*Exercise objective:* Take from the records below each line that holds "virtual".

*Dataset entries:*

______

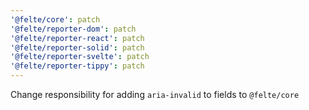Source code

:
 ```yaml
---
'@felte/core': patch
'@felte/reporter-dom': patch
'@felte/reporter-react': patch
'@felte/reporter-solid': patch
'@felte/reporter-svelte': patch
'@felte/reporter-tippy': patch
---
```


Change responsibility for adding `aria-invalid` to fields to `@felte/core`

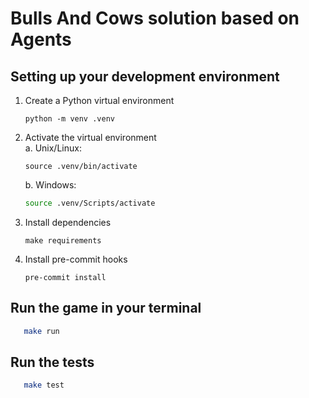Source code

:# Bulls And Cows solution based on Agents


## Setting up your development environment

1. Create a Python virtual environment
   ```commandline
   python -m venv .venv
   ```
2. Activate the virtual environment\
   a. Unix/Linux:
      ```commandline
      source .venv/bin/activate
      ```
   b. Windows:
      ```bash
      source .venv/Scripts/activate
      ```
5. Install dependencies
   ```commandline
   make requirements
   ```
6. Install pre-commit hooks
   ```commandline
   pre-commit install
   ```


## Run the game in your terminal
```bash
   make run
```


## Run the tests

```bash
   make test
```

______

*Exercise solution:*
1. Create a Python virtual environment
2. Activate the virtual environment\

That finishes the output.